EXPANDING 'dead zone' in Arabian Sea raises extreme climate change fears : In the waters of the Arabia Sea, a vast 'dead zone' the size of Scotland is expanding and scientists say climate change may be to blame.

In his lab in Abu Dhabi, Zouhar Lachkar is labouring over a colourful computer model of the Gulf of Oman, showing changing temperatures, sea levels and oxygen concentrations.

His model and new research unveiled earlier this year show a worrying trend.

Dead Zones are areas of the sea where the lack of oxygen makes it difficult for the fish to survive and the one in the Arabian Sea "is the most intense in the world," says Lachlar, a senior scientist at NYU  Abu Dhabi in the capital of United Arab Emirates.

" It starts at about 100 metres and goes down to 1,500  metres, so almost the whole water column is completely depleted of oxygen," he told AFP.

Dead Zones are naturally occurring phenomena around the world, but this one appears to have mushroomed  since it was first surveyed in the 1990s.

Lachkar and other researchers  are worried that the  global warming  is causing the zone to expand, raising concerns  for local ecosystems and industries including  fishing and tourism.


The discovery was made possible by the use of   robotic divers, or   " sea gliders " deployed in areas researchers could not access - an undertaking by  Britain's University in East Anglia in collaboration with  Oman's  Sultan  Qaboos University.
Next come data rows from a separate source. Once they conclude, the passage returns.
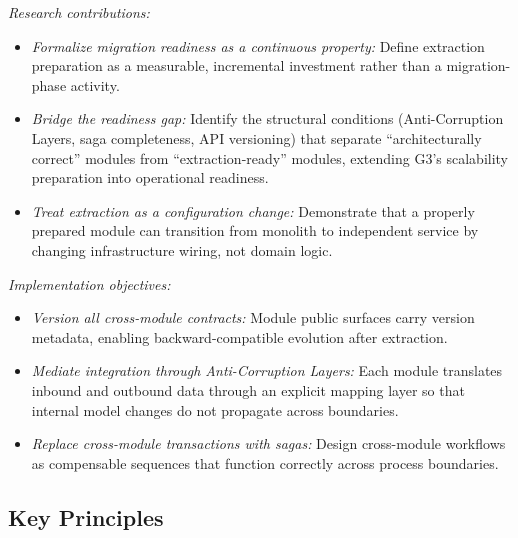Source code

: \emph{Research contributions:}
\begin{itemize}[itemsep=8pt,topsep=2pt]
  \item \emph{Formalize migration readiness as a continuous property:} Define extraction preparation as a measurable, incremental investment rather than a migration-phase activity.
  \item \emph{Bridge the readiness gap:} Identify the structural conditions (Anti-Corruption Layers, saga completeness, API versioning) that separate ``architecturally correct'' modules from ``extraction-ready'' modules, extending G3's scalability preparation into operational readiness.
  \item \emph{Treat extraction as a configuration change:} Demonstrate that a properly prepared module can transition from monolith to independent service by changing infrastructure wiring, not domain logic.
\end{itemize}

\emph{Implementation objectives:}
\begin{itemize}[itemsep=8pt,topsep=2pt]
  \item \emph{Version all cross-module contracts:} Module public surfaces carry version metadata, enabling backward-compatible evolution after extraction.
  \item \emph{Mediate integration through Anti-Corruption Layers:} Each module translates inbound and outbound data through an explicit mapping layer so that internal model changes do not propagate across boundaries.
  \item \emph{Replace cross-module transactions with sagas:} Design cross-module workflows as compensable sequences that function correctly across process boundaries.
\end{itemize}

\subsection*{Key Principles}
The findings of the   2015  to  2016  study  were released  in April and showed  the  Arabian Sea dead  zone had worsened  in size and scope.

And unlike  the  1996 measurements,  when the lowest levels  were limited to the heart of  dead zone,    -midway between    Yemen and India   -now the  dead zone extends across the sea.

"Now everywhere  is the minimum,   and it can't go much lower, " the lead researcher  Bastien Queste  told  AFP. [Agencies].